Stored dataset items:

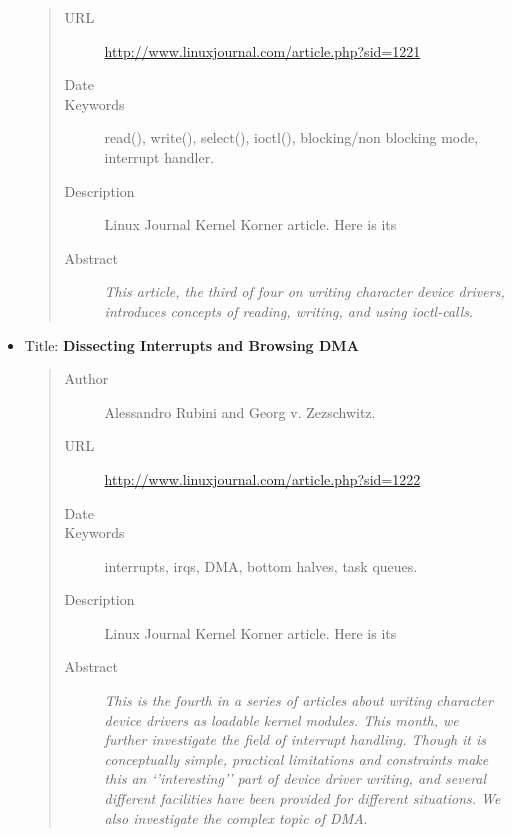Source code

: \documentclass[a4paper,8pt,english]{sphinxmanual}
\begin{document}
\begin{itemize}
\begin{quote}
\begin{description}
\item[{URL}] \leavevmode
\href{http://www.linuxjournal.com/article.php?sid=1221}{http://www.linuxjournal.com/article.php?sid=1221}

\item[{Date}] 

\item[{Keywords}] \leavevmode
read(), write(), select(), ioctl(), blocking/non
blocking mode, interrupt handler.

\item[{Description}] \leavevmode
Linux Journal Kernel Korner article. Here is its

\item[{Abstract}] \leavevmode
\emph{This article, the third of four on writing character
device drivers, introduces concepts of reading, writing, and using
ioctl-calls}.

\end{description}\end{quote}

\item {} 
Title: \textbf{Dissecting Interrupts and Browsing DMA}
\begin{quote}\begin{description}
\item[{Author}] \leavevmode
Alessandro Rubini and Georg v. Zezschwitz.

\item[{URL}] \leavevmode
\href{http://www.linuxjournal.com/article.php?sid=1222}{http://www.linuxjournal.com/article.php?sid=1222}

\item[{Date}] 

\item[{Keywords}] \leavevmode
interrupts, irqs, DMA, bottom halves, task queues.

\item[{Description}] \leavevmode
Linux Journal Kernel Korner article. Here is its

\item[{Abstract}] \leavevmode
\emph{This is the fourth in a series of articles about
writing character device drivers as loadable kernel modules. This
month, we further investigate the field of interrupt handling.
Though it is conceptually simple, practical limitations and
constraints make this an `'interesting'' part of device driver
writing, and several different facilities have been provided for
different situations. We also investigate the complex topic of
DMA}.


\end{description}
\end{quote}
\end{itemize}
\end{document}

--

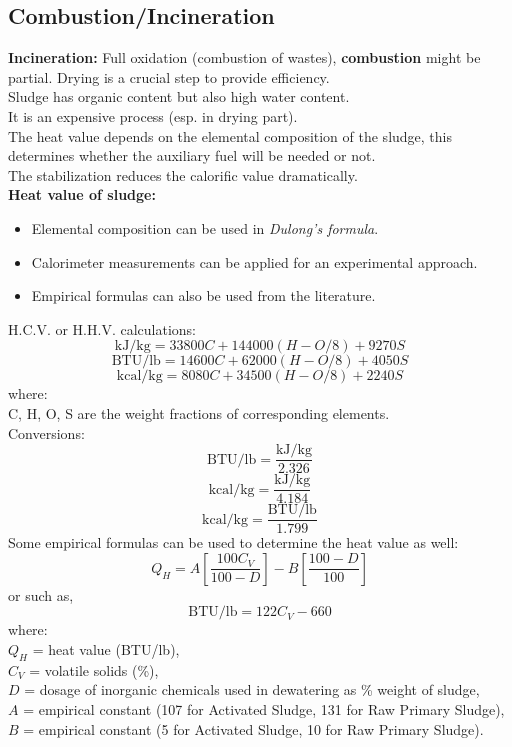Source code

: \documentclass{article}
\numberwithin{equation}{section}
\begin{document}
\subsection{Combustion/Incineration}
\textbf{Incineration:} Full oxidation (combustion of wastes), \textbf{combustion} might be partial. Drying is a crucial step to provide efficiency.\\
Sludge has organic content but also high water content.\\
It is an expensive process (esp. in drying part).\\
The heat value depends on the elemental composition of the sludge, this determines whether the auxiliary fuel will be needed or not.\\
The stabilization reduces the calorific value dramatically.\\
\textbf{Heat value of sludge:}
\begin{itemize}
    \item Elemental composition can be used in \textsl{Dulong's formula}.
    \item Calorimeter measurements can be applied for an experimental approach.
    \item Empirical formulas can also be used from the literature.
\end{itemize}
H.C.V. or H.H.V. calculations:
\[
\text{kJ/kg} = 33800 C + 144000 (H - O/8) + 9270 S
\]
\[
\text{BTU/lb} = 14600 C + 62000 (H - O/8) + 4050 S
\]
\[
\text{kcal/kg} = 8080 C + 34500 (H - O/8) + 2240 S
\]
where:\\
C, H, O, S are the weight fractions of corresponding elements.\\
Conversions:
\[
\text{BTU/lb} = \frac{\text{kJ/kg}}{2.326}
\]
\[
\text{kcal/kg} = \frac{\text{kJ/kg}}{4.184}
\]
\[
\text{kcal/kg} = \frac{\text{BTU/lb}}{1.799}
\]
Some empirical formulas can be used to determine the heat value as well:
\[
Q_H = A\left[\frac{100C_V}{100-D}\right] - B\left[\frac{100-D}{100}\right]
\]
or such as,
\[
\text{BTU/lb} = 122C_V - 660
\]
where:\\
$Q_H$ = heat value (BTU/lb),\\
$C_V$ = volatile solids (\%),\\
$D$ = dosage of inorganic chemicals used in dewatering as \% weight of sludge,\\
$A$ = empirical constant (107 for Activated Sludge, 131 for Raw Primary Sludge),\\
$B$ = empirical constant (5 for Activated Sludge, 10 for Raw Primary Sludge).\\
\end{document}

* * *

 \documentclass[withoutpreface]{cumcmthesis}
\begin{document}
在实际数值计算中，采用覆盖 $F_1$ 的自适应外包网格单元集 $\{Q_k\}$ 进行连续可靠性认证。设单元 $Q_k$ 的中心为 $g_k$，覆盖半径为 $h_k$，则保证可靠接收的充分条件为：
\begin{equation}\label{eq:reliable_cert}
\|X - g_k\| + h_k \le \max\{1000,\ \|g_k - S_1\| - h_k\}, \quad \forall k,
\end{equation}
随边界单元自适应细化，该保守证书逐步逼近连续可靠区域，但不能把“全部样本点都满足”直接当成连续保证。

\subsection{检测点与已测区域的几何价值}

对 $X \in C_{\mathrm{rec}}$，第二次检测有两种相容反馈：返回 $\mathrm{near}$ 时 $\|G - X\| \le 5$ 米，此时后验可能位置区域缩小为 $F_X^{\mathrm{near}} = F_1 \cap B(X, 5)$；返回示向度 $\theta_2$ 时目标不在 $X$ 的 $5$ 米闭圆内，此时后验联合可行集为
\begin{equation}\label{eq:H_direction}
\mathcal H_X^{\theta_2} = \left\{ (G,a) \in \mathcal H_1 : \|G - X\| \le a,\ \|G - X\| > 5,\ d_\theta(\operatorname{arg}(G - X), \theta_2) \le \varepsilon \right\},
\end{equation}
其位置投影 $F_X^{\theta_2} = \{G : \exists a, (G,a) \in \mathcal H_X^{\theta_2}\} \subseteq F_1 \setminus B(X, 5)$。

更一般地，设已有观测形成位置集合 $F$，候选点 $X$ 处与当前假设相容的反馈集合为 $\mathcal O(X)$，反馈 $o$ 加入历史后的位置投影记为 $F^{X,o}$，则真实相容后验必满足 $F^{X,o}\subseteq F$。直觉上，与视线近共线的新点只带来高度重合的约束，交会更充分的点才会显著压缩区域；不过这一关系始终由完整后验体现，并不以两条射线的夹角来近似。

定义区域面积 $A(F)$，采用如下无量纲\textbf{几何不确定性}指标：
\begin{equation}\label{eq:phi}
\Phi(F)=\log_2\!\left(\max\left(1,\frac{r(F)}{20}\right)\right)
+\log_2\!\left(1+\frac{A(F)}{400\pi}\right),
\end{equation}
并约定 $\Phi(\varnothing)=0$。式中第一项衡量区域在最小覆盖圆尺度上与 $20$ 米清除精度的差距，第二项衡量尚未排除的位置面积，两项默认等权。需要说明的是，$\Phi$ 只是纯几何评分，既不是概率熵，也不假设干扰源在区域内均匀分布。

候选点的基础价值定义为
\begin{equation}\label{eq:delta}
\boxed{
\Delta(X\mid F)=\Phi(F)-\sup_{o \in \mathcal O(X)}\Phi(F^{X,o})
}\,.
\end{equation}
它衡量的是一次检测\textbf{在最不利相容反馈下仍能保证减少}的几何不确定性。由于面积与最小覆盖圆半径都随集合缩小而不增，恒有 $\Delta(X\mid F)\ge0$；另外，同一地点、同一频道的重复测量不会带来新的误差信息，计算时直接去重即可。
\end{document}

> **Required work**
What is needed is the number of lines above that include the string "documentclass", and nothing else.

> **Result of this task**
3